***** GIVEN INFORMATION *****

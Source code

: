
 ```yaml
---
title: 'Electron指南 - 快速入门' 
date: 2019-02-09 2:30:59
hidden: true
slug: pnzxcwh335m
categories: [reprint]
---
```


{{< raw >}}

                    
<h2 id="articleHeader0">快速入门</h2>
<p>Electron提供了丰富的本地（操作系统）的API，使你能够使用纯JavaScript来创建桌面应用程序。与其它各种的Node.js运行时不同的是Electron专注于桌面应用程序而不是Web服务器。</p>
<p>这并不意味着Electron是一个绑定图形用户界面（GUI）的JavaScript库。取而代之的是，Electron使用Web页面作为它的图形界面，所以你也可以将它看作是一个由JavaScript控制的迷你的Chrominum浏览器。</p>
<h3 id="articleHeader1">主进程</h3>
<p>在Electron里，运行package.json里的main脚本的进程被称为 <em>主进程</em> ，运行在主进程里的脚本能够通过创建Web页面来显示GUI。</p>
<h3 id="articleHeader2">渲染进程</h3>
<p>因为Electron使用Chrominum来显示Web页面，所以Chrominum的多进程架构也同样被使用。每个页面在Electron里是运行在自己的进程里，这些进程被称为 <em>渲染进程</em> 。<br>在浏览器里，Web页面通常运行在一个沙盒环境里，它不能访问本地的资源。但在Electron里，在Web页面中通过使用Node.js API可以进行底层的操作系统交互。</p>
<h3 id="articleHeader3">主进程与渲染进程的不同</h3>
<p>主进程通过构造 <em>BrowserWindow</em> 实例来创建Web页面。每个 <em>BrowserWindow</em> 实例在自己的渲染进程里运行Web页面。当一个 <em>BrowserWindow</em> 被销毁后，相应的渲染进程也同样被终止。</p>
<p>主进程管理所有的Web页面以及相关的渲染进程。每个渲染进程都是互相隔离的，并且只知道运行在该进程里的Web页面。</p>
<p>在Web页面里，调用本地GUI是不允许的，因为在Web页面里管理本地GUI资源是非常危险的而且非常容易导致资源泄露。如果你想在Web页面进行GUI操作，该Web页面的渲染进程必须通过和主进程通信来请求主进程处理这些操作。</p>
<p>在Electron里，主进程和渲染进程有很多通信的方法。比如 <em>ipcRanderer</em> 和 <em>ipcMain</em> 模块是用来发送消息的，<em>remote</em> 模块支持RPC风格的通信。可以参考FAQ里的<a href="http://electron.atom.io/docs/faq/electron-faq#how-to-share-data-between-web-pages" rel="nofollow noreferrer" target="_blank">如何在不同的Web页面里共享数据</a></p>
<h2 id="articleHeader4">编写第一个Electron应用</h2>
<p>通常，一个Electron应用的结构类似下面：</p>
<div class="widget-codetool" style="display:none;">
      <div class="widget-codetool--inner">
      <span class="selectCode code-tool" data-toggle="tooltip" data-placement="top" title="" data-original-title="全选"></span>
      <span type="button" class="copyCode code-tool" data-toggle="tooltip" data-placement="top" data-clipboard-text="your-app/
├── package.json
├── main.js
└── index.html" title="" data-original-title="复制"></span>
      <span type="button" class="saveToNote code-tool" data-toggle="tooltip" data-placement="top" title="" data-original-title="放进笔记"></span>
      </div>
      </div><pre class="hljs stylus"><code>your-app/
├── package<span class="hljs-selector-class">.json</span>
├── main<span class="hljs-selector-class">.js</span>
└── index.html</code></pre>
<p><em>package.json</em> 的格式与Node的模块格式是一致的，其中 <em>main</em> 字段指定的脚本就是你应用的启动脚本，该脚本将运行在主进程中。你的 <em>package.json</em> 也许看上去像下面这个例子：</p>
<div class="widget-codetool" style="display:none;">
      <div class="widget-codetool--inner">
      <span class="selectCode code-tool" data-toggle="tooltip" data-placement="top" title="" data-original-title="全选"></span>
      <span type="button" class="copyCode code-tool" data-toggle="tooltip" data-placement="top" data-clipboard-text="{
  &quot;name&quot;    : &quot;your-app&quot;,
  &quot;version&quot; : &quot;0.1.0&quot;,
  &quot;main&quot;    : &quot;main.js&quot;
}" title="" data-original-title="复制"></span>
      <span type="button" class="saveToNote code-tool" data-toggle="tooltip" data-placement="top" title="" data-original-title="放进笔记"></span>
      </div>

*****

■ TRY IT:
Your answer is only the number of lines in the listing above that include the string "text".

■ RESPONSE TO THIS EXERCISE:
2